ThousandEyes actively monitors the reachability and performance of thousands of services and networks across the global Internet, which we use to analyze outages and other incidents. The following analysis of Microsoft’s service disruption on January 25, 2023, is based on our extensive monitoring, as well as ThousandEyes’ global outage detection service, Internet Insights.
[Jan 26, 2023]
Summary of Findings
- The disruption was triggered by an external BGP change by Microsoft that impacted connected service providers, leading to destabilization of global routes to its prefixes, which led to significant packet loss and diminished reachability of its services and those of its customers.
- The bulk of the incident lasted approximately 90 minutes, although residual connectivity issues were observed into the following day.
- During the incident, ThousandEyes saw changes in traffic distribution via DNS that may have indicated steps to steer traffic away from impacted areas within Microsoft’s network.

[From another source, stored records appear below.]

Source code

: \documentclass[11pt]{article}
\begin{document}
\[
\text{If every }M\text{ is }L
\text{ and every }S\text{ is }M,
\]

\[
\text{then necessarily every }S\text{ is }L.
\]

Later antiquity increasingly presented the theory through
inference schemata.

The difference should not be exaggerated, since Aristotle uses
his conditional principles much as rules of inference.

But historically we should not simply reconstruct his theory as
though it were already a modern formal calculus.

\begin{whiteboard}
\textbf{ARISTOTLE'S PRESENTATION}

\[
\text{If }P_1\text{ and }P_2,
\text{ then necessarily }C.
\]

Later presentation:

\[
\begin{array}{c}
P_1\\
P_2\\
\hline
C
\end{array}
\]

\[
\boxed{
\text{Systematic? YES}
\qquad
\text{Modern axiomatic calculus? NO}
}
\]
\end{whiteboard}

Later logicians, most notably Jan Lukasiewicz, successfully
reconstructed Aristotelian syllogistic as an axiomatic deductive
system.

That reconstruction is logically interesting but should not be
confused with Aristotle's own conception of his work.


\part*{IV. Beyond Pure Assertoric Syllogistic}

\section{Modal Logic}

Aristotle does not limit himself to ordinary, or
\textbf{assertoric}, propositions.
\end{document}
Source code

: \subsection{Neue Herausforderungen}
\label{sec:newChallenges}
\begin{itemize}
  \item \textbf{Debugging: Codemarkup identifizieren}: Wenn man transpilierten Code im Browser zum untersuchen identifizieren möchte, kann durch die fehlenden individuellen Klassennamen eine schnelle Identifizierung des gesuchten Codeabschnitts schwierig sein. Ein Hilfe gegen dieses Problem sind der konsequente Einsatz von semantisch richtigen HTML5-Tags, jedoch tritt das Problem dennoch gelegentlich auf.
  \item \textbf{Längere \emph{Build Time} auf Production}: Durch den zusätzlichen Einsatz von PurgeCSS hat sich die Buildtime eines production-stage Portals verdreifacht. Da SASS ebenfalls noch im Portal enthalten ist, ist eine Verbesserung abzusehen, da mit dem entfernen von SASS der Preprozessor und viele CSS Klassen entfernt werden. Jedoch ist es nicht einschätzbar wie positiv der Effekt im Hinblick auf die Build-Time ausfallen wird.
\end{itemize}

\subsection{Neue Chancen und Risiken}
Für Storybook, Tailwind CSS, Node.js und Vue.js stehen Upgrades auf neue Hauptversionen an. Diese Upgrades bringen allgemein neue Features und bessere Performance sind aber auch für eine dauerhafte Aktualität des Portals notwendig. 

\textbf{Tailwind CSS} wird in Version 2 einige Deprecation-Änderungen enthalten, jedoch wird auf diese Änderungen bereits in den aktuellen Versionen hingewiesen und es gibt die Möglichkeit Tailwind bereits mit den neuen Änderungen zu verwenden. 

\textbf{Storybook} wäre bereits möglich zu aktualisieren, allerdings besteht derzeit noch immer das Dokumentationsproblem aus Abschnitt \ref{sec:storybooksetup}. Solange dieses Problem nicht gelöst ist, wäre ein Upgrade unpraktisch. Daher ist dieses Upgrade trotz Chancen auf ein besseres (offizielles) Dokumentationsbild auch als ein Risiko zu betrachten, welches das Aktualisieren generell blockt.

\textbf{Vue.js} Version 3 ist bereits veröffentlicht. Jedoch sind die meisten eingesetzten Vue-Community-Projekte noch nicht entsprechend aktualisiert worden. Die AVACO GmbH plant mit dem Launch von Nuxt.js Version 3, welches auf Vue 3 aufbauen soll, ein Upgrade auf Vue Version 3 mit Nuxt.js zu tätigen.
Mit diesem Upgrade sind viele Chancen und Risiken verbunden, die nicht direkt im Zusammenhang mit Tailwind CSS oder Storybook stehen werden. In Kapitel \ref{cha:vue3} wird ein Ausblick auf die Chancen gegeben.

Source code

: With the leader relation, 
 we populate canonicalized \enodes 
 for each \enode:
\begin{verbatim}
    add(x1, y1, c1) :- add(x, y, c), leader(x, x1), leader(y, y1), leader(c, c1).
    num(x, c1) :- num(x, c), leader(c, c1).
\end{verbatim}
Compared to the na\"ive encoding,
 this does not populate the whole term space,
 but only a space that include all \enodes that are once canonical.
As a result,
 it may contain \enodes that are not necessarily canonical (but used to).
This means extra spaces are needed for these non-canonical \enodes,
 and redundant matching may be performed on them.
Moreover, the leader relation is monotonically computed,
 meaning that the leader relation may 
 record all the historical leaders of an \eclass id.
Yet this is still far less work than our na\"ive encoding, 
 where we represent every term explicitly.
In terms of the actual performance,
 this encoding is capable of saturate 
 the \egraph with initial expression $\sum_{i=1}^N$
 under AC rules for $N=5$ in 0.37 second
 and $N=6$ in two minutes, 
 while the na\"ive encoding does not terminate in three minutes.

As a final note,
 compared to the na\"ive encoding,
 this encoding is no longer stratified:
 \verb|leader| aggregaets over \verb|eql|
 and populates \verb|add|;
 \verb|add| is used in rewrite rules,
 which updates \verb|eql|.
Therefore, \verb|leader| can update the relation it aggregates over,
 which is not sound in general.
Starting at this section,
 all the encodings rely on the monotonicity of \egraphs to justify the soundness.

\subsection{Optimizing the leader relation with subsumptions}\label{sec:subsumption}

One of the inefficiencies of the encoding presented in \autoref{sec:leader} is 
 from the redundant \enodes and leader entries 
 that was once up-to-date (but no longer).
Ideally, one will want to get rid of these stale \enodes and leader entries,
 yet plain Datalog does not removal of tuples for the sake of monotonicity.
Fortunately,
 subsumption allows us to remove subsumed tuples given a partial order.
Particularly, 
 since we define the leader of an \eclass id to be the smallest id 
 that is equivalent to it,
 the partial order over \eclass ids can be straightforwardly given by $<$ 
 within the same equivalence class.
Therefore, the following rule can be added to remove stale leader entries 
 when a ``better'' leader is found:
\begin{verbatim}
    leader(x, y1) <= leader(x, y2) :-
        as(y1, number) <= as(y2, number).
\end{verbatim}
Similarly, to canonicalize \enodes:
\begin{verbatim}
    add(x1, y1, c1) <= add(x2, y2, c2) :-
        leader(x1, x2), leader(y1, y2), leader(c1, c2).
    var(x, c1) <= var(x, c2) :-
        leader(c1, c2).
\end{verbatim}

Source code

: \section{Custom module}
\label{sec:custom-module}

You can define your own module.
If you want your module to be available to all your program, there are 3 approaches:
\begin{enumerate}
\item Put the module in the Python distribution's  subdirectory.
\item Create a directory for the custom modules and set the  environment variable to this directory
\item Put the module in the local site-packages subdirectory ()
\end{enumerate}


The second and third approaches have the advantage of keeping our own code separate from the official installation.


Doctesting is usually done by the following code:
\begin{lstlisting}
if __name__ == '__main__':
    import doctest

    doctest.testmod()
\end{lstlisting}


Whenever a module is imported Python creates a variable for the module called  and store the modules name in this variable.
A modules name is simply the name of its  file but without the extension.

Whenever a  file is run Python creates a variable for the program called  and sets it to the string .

Beginning at approximately 7:05 AM UTC, Microsoft experienced a significant global disruption that impacted connectivity to many of its services, including Azure, Teams, Outlook, and Sharepoint (see figure 1).
During the incident, ThousandEyes observed high levels of packet loss as Microsoft and other services became unavailable due to connectivity disruptions at and around Microsoft’s network (as seen in figure 2).
This observed packet loss translated directly into service degradation. Many users connecting to these services at that time would have experienced HTTP and DNS timeouts. Our data shows timeouts in the application "Receive” time, further indicating the effect of the network on service availability. Figure 3 shows the spike in packet loss that directly correlates with BGP events that were also observed.
ThousandEyes observed a significant number of BGP route changes for prefixes advertised by Microsoft's AS 8075 beginning at just after 07:10 AM UTC, immediately precipitating the packet loss. Both /24 prefixes, as well as summary prefixes (such as /12 prefixes) were impacted.
At the start of the changes, route announcements of affected prefixes appeared to be withdrawn and, shortly after, re-advertised. These withdrawals appeared to largely impact direct peers. During the brief withdrawal periods, with a direct path unavailable, the next best available path would have been through a transit provider. Once direct paths were readvertised, the shortest AS_PATH path would have been selected, resulting in a reversion to the original route. These re-advertisements repeated several times, resulting in significant churn (route table instability). Given the rapid nature of the changes, it's likely an automated process was involved.
ThousandEyes continued to observe this cycle, until routing mostly stabilized and routes settled on the shortest AS_PATH (direct peering) at 07:22 UTC. However, a spike in BGP changes returned just after 07:40 UTC, when ThousandEyes observed a re-occurrence of the behavior, as seen in figure 6.
Around 08:10 AM UTC, ThousandEyes observed additional BGP updates. The shortest route was restored, and connectivity for the majority of route tables observed remained stable from that point on.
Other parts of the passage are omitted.